The only amount of additional code I have for GS support is :


#if USE_GEOMETRY_SHADER
  mgd::GLShaderObject geomShader(GL_GEOMETRY_SHADER);
  geomShader.compile(test_GL_vbo_speed_geom);
  program.attachObject(geomShader);

  glProgramParameteriEXT(program.handle(), GL_GEOMETRY_INPUT_TYPE_EXT, GL_TRIANGLES);
  glProgramParameteriEXT(program.handle(), GL_GEOMETRY_OUTPUT_TYPE_EXT, GL_TRIANGLE_STRIP);
  glProgramParameteriEXT(program.handle(), GL_GEOMETRY_VERTICES_OUT_EXT, 3);
#endif

Drawing is done using :


::glDrawRangeElements(GL_TRIANGLES, 0, 3*NUM_VERTEX_SET, 3*NUM_TRIANGLES, GL_UNSIGNED_SHORT, 0);

Is a 20x slowdown normal on ATI ? Do I miss something ?

Cheers,
Nicolas.

I haven’t attempted to duplicate your setup, but I don’t think you can draw any usefully valid conclusion from your synthetic test.

The reason is that the GL is a parallelized pipeline. Basically, I think all your test is measuring is shader setup overhead. The way you have it, your fragment shader does almost nothing; besides rendering 1/2 a fragment per triangle, are you doing any math like per pixel lighting calculations or any texture lookups? I assume your vertex shader is also programmed to do almost nothing, right? Are you multiplying each vertex by a 4x4 matrix, or just passing it through to the next stage?

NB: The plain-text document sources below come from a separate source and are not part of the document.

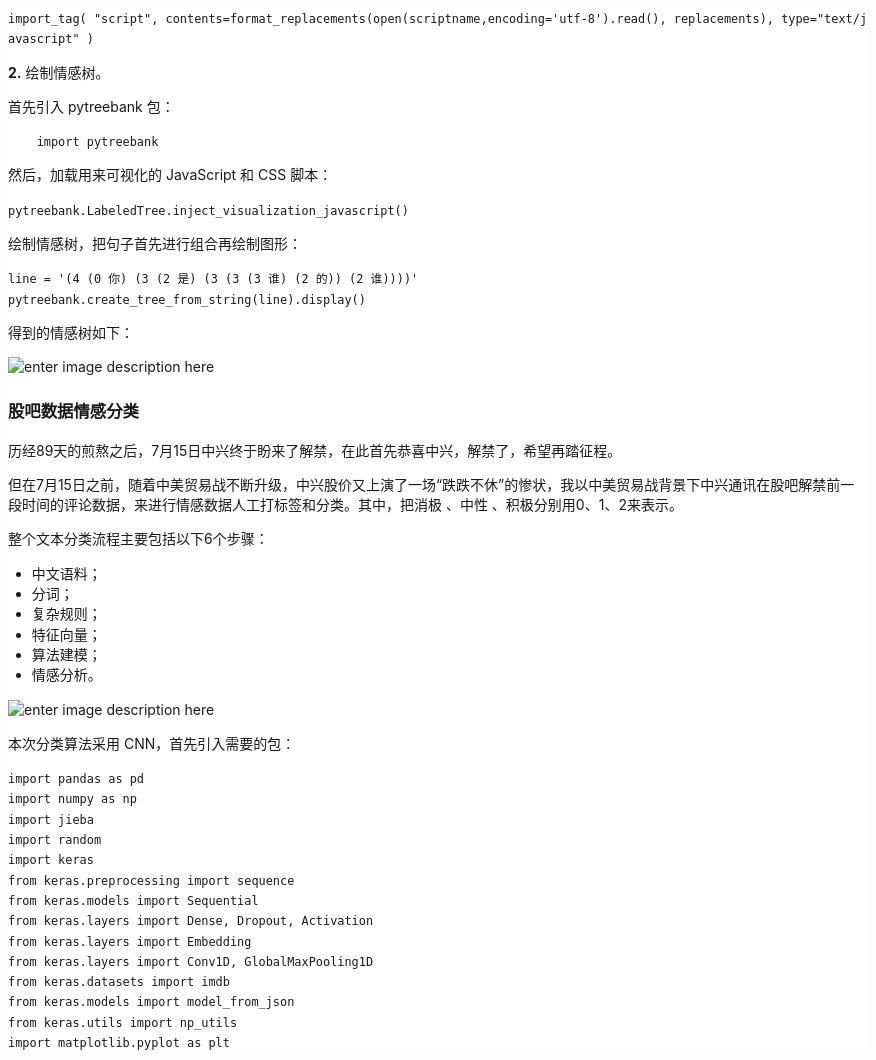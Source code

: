     import_tag( "script", contents=format_replacements(open(scriptname,encoding='utf-8').read(), replacements), type="text/javascript" )
    

**2.** 绘制情感树。

首先引入 pytreebank 包：

    
    
        import pytreebank
    

然后，加载用来可视化的 JavaScript 和 CSS 脚本：

    
    
    pytreebank.LabeledTree.inject_visualization_javascript()
    

绘制情感树，把句子首先进行组合再绘制图形：

    
    
    line = '(4 (0 你) (3 (2 是) (3 (3 (3 谁) (2 的)) (2 谁))))'
    pytreebank.create_tree_from_string(line).display()
    

得到的情感树如下：

![enter image description
here](https://images.gitbook.cn/d23c18d0-8a2f-11e8-b6c7-73392c05a2ed)

### 股吧数据情感分类

历经89天的煎熬之后，7月15日中兴终于盼来了解禁，在此首先恭喜中兴，解禁了，希望再踏征程。

但在7月15日之前，随着中美贸易战不断升级，中兴股价又上演了一场“跌跌不休”的惨状，我以中美贸易战背景下中兴通讯在股吧解禁前一段时间的评论数据，来进行情感数据人工打标签和分类。其中，把消极
、中性 、积极分别用0、1、2来表示。

整个文本分类流程主要包括以下6个步骤：

  * 中文语料； 
  * 分词； 
  * 复杂规则； 
  * 特征向量； 
  * 算法建模； 
  * 情感分析。

![enter image description
here](https://images.gitbook.cn/d4586f00-81b1-11e8-b718-fd519f27386c)

本次分类算法采用 CNN，首先引入需要的包：

    
    
    import pandas as pd
    import numpy as np
    import jieba
    import random
    import keras
    from keras.preprocessing import sequence
    from keras.models import Sequential
    from keras.layers import Dense, Dropout, Activation
    from keras.layers import Embedding
    from keras.layers import Conv1D, GlobalMaxPooling1D
    from keras.datasets import imdb
    from keras.models import model_from_json
    from keras.utils import np_utils
    import matplotlib.pyplot as plt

If you have a realistic shader program, significant execution time will be required inside at least one shader to do useful work, and probably more than one shader. When that is the case, the shader setup overhead becomes a smaller percentage of overall execution time per shader, and besides each shader is running as part of a pipeline, so as vertex and/or fragment shaders (and/or tessellation control shaders and/or tessellation evaluation shaders) get longer, they mask the time spent in the geometry shader, since all shaders are running in parallel.

What’s really important in real GL programs is speeding up the bottleneck. The bottleneck depends on the actual conditions, and often times the bottleneck will change as conditions change. In a parallel pipeline, speeding up anything that is not the bottleneck will have no impact on performance, it just means that the parts that aren’t the bottleneck will spend a greater percentage of their time in an idle state.

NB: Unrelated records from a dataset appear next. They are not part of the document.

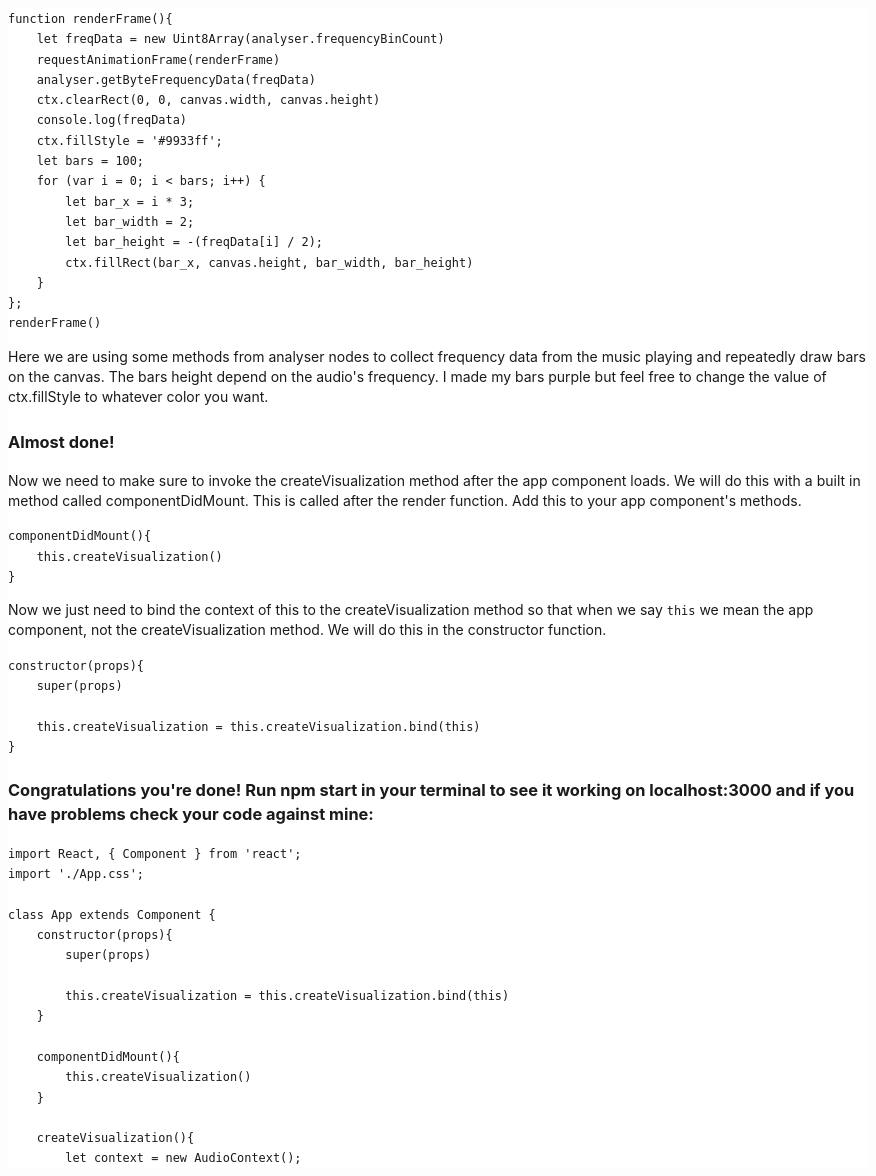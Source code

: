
 ```
function renderFrame(){
    let freqData = new Uint8Array(analyser.frequencyBinCount)
    requestAnimationFrame(renderFrame)
    analyser.getByteFrequencyData(freqData)
    ctx.clearRect(0, 0, canvas.width, canvas.height)
    console.log(freqData)
    ctx.fillStyle = '#9933ff';
    let bars = 100;
    for (var i = 0; i < bars; i++) {
        let bar_x = i * 3;
        let bar_width = 2;
        let bar_height = -(freqData[i] / 2);
        ctx.fillRect(bar_x, canvas.height, bar_width, bar_height)
    }
};
renderFrame()
```

Here we are using some methods from analyser nodes to collect frequency data from the music playing and repeatedly draw bars on the canvas. The bars height depend on the audio's frequency. I made my bars purple but feel free to change the value of ctx.fillStyle to whatever color you want.

### Almost done!

Now we need to make sure to invoke the createVisualization method after the app component loads. We will do this with a built in method called componentDidMount. This is called after the render function. Add this to your app component's methods.
```
componentDidMount(){
    this.createVisualization()
}
```

Now we just need to bind the context of this to the createVisualization method so that when we say ```this``` we mean the app component, not the createVisualization method. We will do this in the constructor function.

```
constructor(props){
    super(props)

    this.createVisualization = this.createVisualization.bind(this)
}
```

### Congratulations you're done! Run npm start in your terminal to see it working on localhost:3000  and if you have problems check your code against mine:

```
import React, { Component } from 'react';
import './App.css';

class App extends Component {
    constructor(props){
        super(props)

        this.createVisualization = this.createVisualization.bind(this)
    }

    componentDidMount(){
        this.createVisualization()
    }

    createVisualization(){
        let context = new AudioContext();
```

To get the biggest bang for your buck performance-wise, you will ideally balance all the stages in your pipeline so they each take the same amount of time. Any stages sitting in an idle state aren’t doing anything to enhance the quality of your rendered frame.

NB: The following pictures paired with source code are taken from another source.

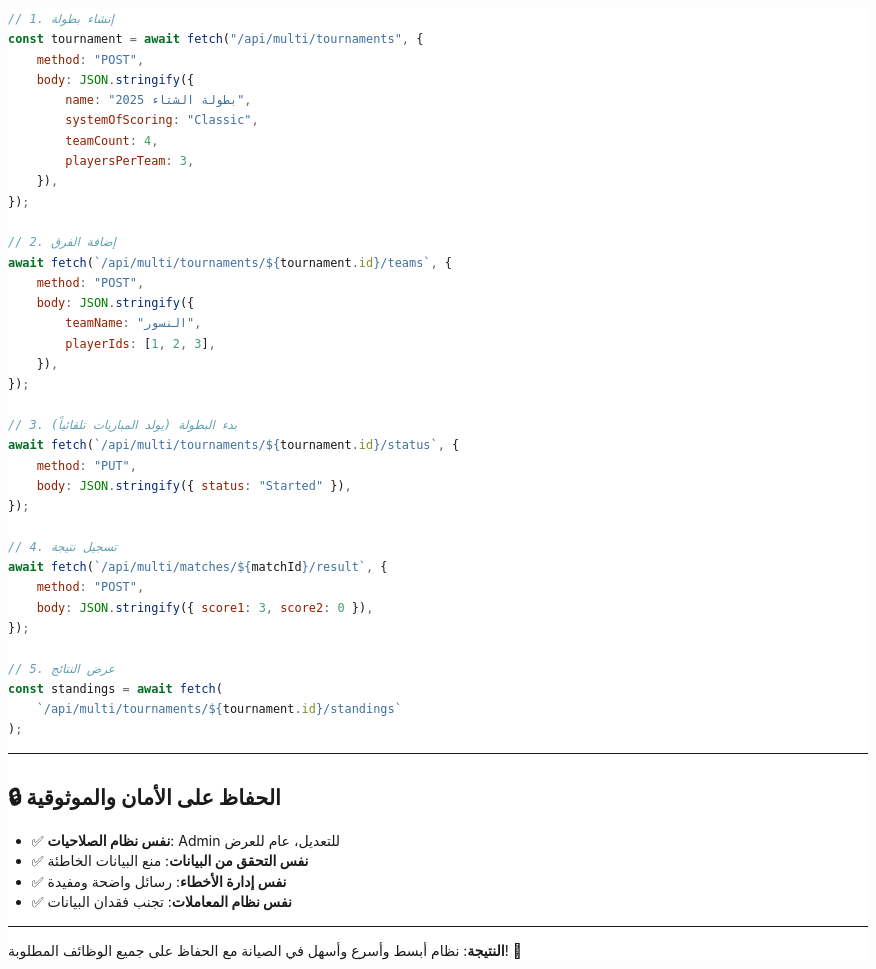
 ```javascript
// 1. إنشاء بطولة
const tournament = await fetch("/api/multi/tournaments", {
    method: "POST",
    body: JSON.stringify({
        name: "بطولة الشتاء 2025",
        systemOfScoring: "Classic",
        teamCount: 4,
        playersPerTeam: 3,
    }),
});

// 2. إضافة الفرق
await fetch(`/api/multi/tournaments/${tournament.id}/teams`, {
    method: "POST",
    body: JSON.stringify({
        teamName: "النسور",
        playerIds: [1, 2, 3],
    }),
});

// 3. بدء البطولة (يولد المباريات تلقائياً)
await fetch(`/api/multi/tournaments/${tournament.id}/status`, {
    method: "PUT",
    body: JSON.stringify({ status: "Started" }),
});

// 4. تسجيل نتيجة
await fetch(`/api/multi/matches/${matchId}/result`, {
    method: "POST",
    body: JSON.stringify({ score1: 3, score2: 0 }),
});

// 5. عرض النتائج
const standings = await fetch(
    `/api/multi/tournaments/${tournament.id}/standings`
);
```

---

## 🔒 الحفاظ على الأمان والموثوقية

-   ✅ **نفس نظام الصلاحيات**: Admin للتعديل، عام للعرض
-   ✅ **نفس التحقق من البيانات**: منع البيانات الخاطئة
-   ✅ **نفس إدارة الأخطاء**: رسائل واضحة ومفيدة
-   ✅ **نفس نظام المعاملات**: تجنب فقدان البيانات

---

**النتيجة**: نظام أبسط وأسرع وأسهل في الصيانة مع الحفاظ على جميع الوظائف المطلوبة! 🎉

David, thanks for your reply.

I’m aware of the GL pipelining, and pipeline balancing according to performance bottlenecks : my aim with this synthetic test was to put some numbers in front of potential bottlenecks, not much more.

The test shader I’m using is indeed overly simple (ftransform() in vertex shader, flat color assignment in fragment shader), as my aim was to investigate raw triangle throughput performance.

What surprises me is to get such a slow ‘raw’ performance number with GS on ATI (compared to NVidia), and I’m just wondering if anyone with ‘real world’ geometry shader experience could shed some light on this.

For now, this does not encourage me spending more time investigating GS.

For now, this does not encourage me spending more time investigating GS.

The point he was trying to make is that it’s a synthetic benchmark. “raw” performance doesn’t mean anything if it is unattainable in the real world.

There have been many pieces of hardware that boast of raw performance numbers that, when used with actual software rather than synthetic, theoretical tests, are inferior to hardware that has lower theoretical stats but higher actual performance. Hardware design is often a balance. And if that “raw” triangle setup performance would never actually be useful in real software, why bother putting it in the hardware?

That’s not to say that there isn’t something they could be doing better, or that using geometry shaders is a great idea. Just that drawing such conclusions from such artificial benchmarks is perhaps not wise.